• [TRY IT]: Go through the records and show each line where the word "running" occurs.

• [PROVIDED MATERIAL]:
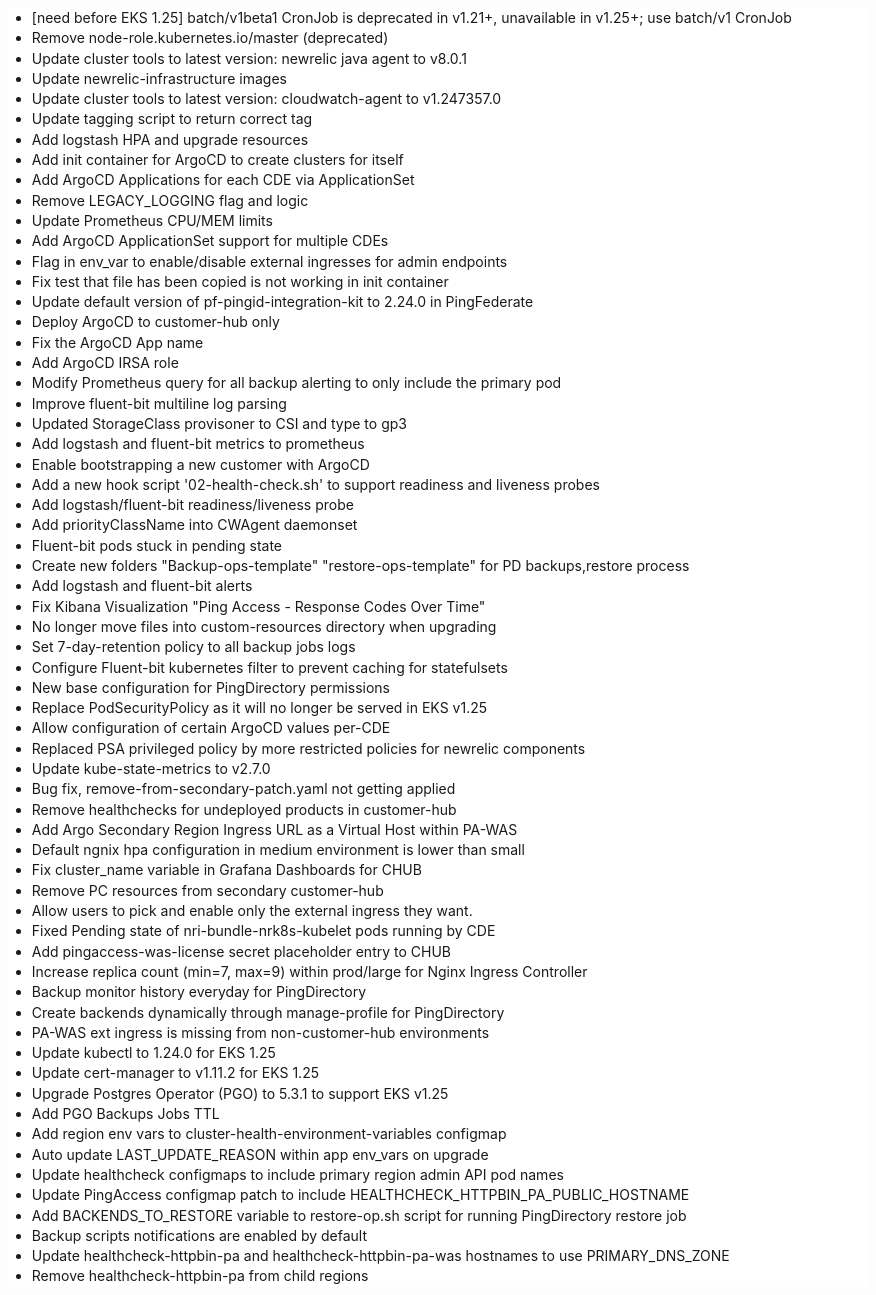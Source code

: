 - [need before EKS 1.25] batch/v1beta1 CronJob is deprecated in v1.21+, unavailable in v1.25+; use batch/v1 CronJob
- Remove node-role.kubernetes.io/master (deprecated)
- Update cluster tools to latest version: newrelic java agent to v8.0.1
- Update newrelic-infrastructure images
- Update cluster tools to latest version: cloudwatch-agent to v1.247357.0
- Update tagging script to return correct tag
- Add logstash HPA and upgrade resources
- Add init container for ArgoCD to create clusters for itself
- Add ArgoCD Applications for each CDE via ApplicationSet
- Remove LEGACY_LOGGING flag and logic
- Update Prometheus CPU/MEM limits
- Add ArgoCD ApplicationSet support for multiple CDEs
- Flag in env_var to enable/disable external ingresses for admin endpoints
- Fix test that file has been copied is not working in init container
- Update default version of pf-pingid-integration-kit to 2.24.0 in PingFederate
- Deploy ArgoCD to customer-hub only
- Fix the ArgoCD App name
- Add ArgoCD IRSA role
- Modify Prometheus query for all backup alerting to only include the primary pod
- Improve fluent-bit multiline log parsing
- Updated StorageClass provisoner to CSI and type to gp3
- Add logstash and fluent-bit metrics to prometheus
- Enable bootstrapping a new customer with ArgoCD
- Add a new hook script '02-health-check.sh' to support readiness and liveness probes
- Add logstash/fluent-bit readiness/liveness probe
- Add priorityClassName into CWAgent daemonset
- Fluent-bit pods stuck in pending state
- Create new folders "Backup-ops-template" "restore-ops-template" for PD backups,restore process
- Add logstash and fluent-bit alerts
- Fix Kibana Visualization "Ping Access - Response Codes Over Time"
- No longer move files into custom-resources directory when upgrading
- Set 7-day-retention policy to all backup jobs logs
- Configure Fluent-bit kubernetes filter to prevent caching for statefulsets
- New base configuration for PingDirectory permissions
- Replace PodSecurityPolicy as it will no longer be served in EKS v1.25
- Allow configuration of certain ArgoCD values per-CDE
- Replaced PSA privileged policy by more restricted policies for newrelic components
- Update kube-state-metrics to v2.7.0
- Bug fix, remove-from-secondary-patch.yaml not getting applied
- Remove healthchecks for undeployed products in customer-hub
- Add Argo Secondary Region Ingress URL as a Virtual Host within PA-WAS
- Default ngnix hpa configuration in medium environment is lower than small
- Fix cluster_name variable in Grafana Dashboards for CHUB
- Remove PC resources from secondary customer-hub
- Allow users to pick and enable only the external ingress they want. 
- Fixed Pending state of nri-bundle-nrk8s-kubelet pods running by CDE
- Add pingaccess-was-license secret placeholder entry to CHUB
- Increase replica count (min=7, max=9) within prod/large for Nginx Ingress Controller
- Backup monitor history everyday for PingDirectory
- Create backends dynamically through manage-profile for PingDirectory
- PA-WAS ext ingress is missing from non-customer-hub environments
- Update kubectl to 1.24.0 for EKS 1.25
- Update cert-manager to v1.11.2 for EKS 1.25
- Upgrade Postgres Operator (PGO) to 5.3.1 to support EKS v1.25
- Add PGO Backups Jobs TTL
- Add region env vars to cluster-health-environment-variables configmap
- Auto update LAST_UPDATE_REASON within app env_vars on upgrade
- Update healthcheck configmaps to include primary region admin API pod names
- Update PingAccess configmap patch to include HEALTHCHECK_HTTPBIN_PA_PUBLIC_HOSTNAME
- Add BACKENDS_TO_RESTORE variable to restore-op.sh script for running PingDirectory restore job
- Backup scripts notifications are enabled by default
- Update healthcheck-httpbin-pa and healthcheck-httpbin-pa-was hostnames to use PRIMARY_DNS_ZONE
- Remove healthcheck-httpbin-pa from child regions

• [COMPLETED EXERCISE]:
- Fixed Pending state of nri-bundle-nrk8s-kubelet pods running by CDE
- Add BACKENDS_TO_RESTORE variable to restore-op.sh script for running PingDirectory restore job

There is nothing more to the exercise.